Наташе и Николаю точно опротивела за это время ходьба, и весь день просиживали они на скамейке то в липовой аллее, то в березовой, около пруда. И разговаривали только об одном, – как это удивительно и непонятно, что они встретились и полюбили друг друга и что еще никто на свете так не любил, как они.

Каждый день, на рассвете, Николай шел купаться в томилинский, дымящийся паром пруд; быстро раздевался и плыл в студеной воде, фыркая и оглядываясь на огромные осокори по берегу; они казались вдвое выше в этот час. Свистали птицы, вдалеке мычало стадо. И в тумане, за вершинами осокорей, проступали водянисто-коралловые полосы зари.

Затем Николай садился под Наташино окно на скамеечку. Когда солнце из-за вершины клена пробивалось в самую глубь комнаты, Наташа вставала и, в белом капотике, с лохматым полотенцем, выходила на дорожку, отворачиваясь и говоря, чтобы Николай на нее не смотрел, потому что она еще заспанная.

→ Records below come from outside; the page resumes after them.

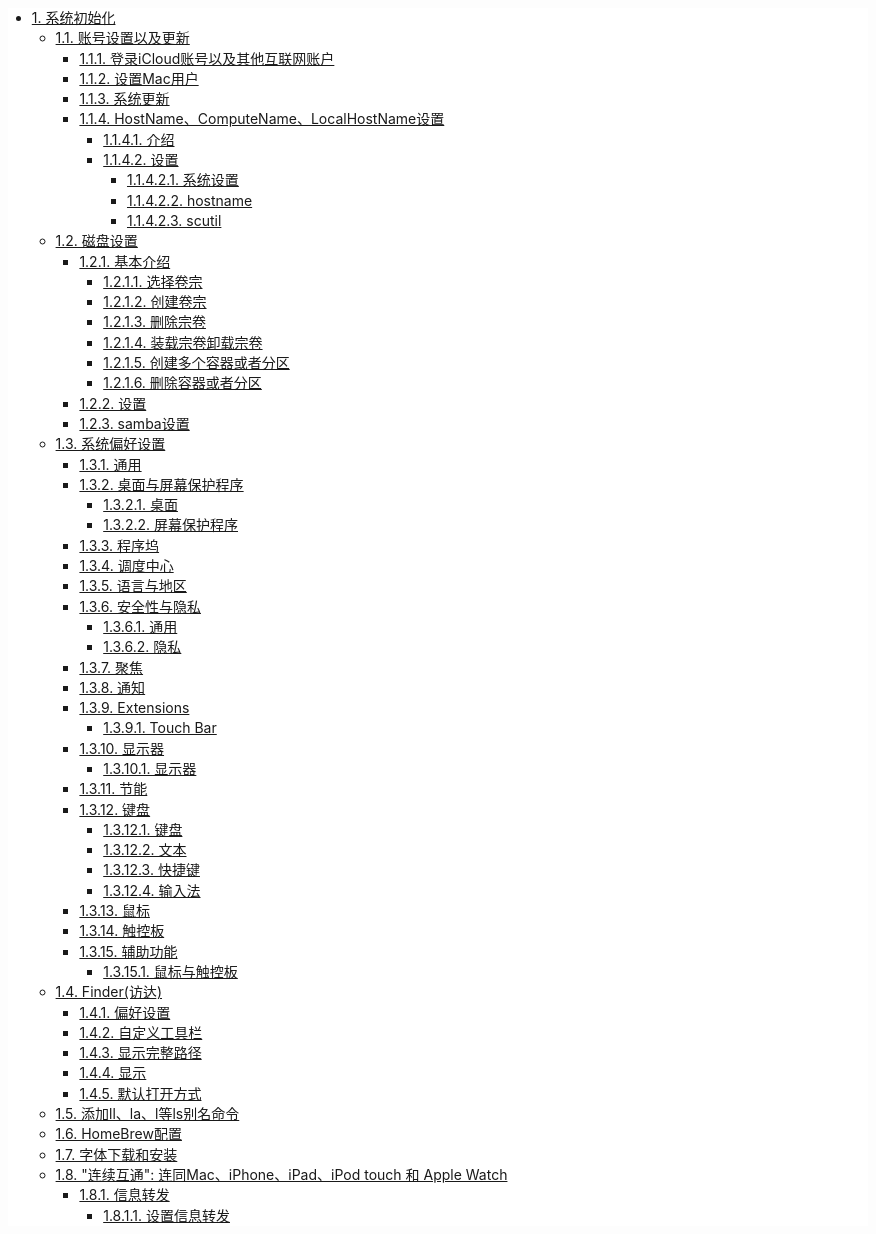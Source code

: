 




- [1. 系统初始化](#1-系统初始化)
  - [1.1. 账号设置以及更新](#11-账号设置以及更新)
    - [1.1.1. 登录iCloud账号以及其他互联网账户](#111-登录icloud账号以及其他互联网账户)
    - [1.1.2. 设置Mac用户](#112-设置mac用户)
    - [1.1.3. 系统更新](#113-系统更新)
    - [1.1.4. HostName、ComputeName、LocalHostName设置](#114-hostname-computename-localhostname设置)
      - [1.1.4.1. 介绍](#1141-介绍)
      - [1.1.4.2. 设置](#1142-设置)
        - [1.1.4.2.1. 系统设置](#11421-系统设置)
        - [1.1.4.2.2. hostname](#11422-hostname)
        - [1.1.4.2.3. scutil](#11423-scutil)
  - [1.2. 磁盘设置](#12-磁盘设置)
    - [1.2.1. 基本介绍](#121-基本介绍)
      - [1.2.1.1. 选择卷宗](#1211-选择卷宗)
      - [1.2.1.2. 创建卷宗](#1212-创建卷宗)
      - [1.2.1.3. 删除宗卷](#1213-删除宗卷)
      - [1.2.1.4. 装载宗卷卸载宗卷](#1214-装载宗卷卸载宗卷)
      - [1.2.1.5. 创建多个容器或者分区](#1215-创建多个容器或者分区)
      - [1.2.1.6. 删除容器或者分区](#1216-删除容器或者分区)
    - [1.2.2. 设置](#122-设置)
    - [1.2.3. samba设置](#123-samba设置)
  - [1.3. 系统偏好设置](#13-系统偏好设置)
    - [1.3.1. 通用](#131-通用)
    - [1.3.2. 桌面与屏幕保护程序](#132-桌面与屏幕保护程序)
      - [1.3.2.1. 桌面](#1321-桌面)
      - [1.3.2.2. 屏幕保护程序](#1322-屏幕保护程序)
    - [1.3.3. 程序坞](#133-程序坞)
    - [1.3.4. 调度中心](#134-调度中心)
    - [1.3.5. 语言与地区](#135-语言与地区)
    - [1.3.6. 安全性与隐私](#136-安全性与隐私)
      - [1.3.6.1. 通用](#1361-通用)
      - [1.3.6.2. 隐私](#1362-隐私)
    - [1.3.7. 聚焦](#137-聚焦)
    - [1.3.8. 通知](#138-通知)
    - [1.3.9. Extensions](#139-extensions)
      - [1.3.9.1. Touch Bar](#1391-touch-bar)
    - [1.3.10. 显示器](#1310-显示器)
      - [1.3.10.1. 显示器](#13101-显示器)
    - [1.3.11. 节能](#1311-节能)
    - [1.3.12. 键盘](#1312-键盘)
      - [1.3.12.1. 键盘](#13121-键盘)
      - [1.3.12.2. 文本](#13122-文本)
      - [1.3.12.3. 快捷键](#13123-快捷键)
      - [1.3.12.4. 输入法](#13124-输入法)
    - [1.3.13. 鼠标](#1313-鼠标)
    - [1.3.14. 触控板](#1314-触控板)
    - [1.3.15. 辅助功能](#1315-辅助功能)
      - [1.3.15.1. 鼠标与触控板](#13151-鼠标与触控板)
  - [1.4. Finder(访达)](#14-finder访达)
    - [1.4.1. 偏好设置](#141-偏好设置)
    - [1.4.2. 自定义工具栏](#142-自定义工具栏)
    - [1.4.3. 显示完整路径](#143-显示完整路径)
    - [1.4.4. 显示](#144-显示)
    - [1.4.5. 默认打开方式](#145-默认打开方式)
  - [1.5. 添加ll、la、l等ls别名命令](#15-添加ll-la-l等ls别名命令)
  - [1.6. HomeBrew配置](#16-homebrew配置)
  - [1.7. 字体下载和安装](#17-字体下载和安装)
  - [1.8. "连续互通":  连同Mac、iPhone、iPad、iPod touch 和 Apple Watch](#18-连续互通-连同mac-iphone-ipad-ipod-touch-和-apple-watch)
    - [1.8.1. 信息转发](#181-信息转发)
      - [1.8.1.1. 设置信息转发](#1811-设置信息转发)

Так начинался день – не то сон, не то сплошная мечта, – очаровательный и призрачный.

Вдруг Николай получил из Москвы телеграмму: дом, строящийся под его руководством, дал трещину. Пришлось уехать немедленно. И тогда-то Варвара Ивановна и старики Стабесовы принялись Наташу оберегать.

Николай писал каждый день. Его письма в больших серых конвертах начинались приблизительно так: «Моя нежная, ласковая, прекрасная, дивная, возлюбленная, чудесная Наташа…» – и в том же роде кончались.

Там, в Москве, вместо Наташи он имел дело с кирпичами, известкой, железными балками, плутом подрядчиком и проч. Москва оказалась пыльной, душной, оглушительной. Он рвался в Томилино, где Наташа, охраняемая тремя стариками, жила как в наполовину только настоящем мире.

Но прошло две недели, у Наташи началось недовольство… Оно шло откуда-то, как сквознячок в едва заметную щелку.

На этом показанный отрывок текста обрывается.